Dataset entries
········

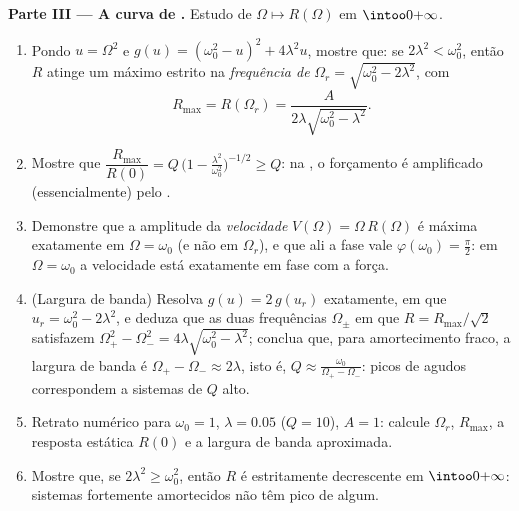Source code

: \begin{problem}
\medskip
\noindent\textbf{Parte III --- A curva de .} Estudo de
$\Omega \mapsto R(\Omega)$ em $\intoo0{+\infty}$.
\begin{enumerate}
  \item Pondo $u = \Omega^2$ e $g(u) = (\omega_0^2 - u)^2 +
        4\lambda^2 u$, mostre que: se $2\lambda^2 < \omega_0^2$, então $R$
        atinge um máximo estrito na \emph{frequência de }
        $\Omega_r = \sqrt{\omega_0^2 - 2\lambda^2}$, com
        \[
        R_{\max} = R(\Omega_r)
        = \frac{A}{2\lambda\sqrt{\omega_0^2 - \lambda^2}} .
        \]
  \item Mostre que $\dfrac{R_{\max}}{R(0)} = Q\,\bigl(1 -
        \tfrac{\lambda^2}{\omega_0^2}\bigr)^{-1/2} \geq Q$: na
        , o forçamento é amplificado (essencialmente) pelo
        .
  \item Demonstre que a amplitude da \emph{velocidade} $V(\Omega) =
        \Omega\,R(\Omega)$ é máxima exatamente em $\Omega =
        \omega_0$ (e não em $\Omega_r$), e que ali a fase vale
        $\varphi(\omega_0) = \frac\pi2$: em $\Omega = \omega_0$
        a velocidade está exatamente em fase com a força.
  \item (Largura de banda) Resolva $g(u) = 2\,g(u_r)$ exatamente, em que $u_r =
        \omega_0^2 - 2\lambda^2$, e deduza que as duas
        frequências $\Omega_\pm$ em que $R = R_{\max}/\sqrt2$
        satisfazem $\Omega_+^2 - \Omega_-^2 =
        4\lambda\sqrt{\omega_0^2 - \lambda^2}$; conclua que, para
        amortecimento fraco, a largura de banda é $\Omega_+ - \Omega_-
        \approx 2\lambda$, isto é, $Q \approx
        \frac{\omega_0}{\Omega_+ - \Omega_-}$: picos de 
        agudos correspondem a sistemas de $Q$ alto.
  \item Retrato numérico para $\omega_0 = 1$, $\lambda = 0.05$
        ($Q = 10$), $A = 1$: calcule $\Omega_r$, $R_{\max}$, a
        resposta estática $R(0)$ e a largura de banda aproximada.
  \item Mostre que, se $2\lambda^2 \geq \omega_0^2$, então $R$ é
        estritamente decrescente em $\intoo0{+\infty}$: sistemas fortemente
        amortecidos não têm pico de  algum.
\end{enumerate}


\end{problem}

········

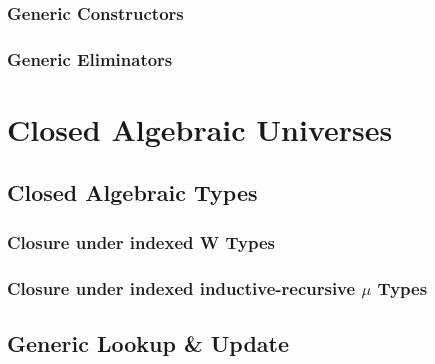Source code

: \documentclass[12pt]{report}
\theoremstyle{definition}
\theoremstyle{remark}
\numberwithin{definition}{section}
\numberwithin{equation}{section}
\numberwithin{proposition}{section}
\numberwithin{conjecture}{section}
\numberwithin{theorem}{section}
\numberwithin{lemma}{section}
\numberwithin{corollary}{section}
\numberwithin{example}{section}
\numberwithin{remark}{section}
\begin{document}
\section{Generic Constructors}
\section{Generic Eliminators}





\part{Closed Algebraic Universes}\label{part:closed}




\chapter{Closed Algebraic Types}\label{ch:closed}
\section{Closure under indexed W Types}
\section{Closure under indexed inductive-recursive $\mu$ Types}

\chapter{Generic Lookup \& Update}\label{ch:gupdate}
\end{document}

········

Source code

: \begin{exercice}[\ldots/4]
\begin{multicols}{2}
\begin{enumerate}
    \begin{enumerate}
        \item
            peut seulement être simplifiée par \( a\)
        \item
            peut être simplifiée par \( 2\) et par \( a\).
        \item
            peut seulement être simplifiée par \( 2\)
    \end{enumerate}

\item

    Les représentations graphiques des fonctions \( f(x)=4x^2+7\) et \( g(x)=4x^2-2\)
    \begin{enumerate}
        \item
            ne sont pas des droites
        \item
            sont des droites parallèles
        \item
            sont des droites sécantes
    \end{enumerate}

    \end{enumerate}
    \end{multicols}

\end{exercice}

········

◆ **DIRECTIONS**
How many of the lines above contain the string "Algebraic"? Give the count alone.

◆ **EXERCISE RESPONSE**
2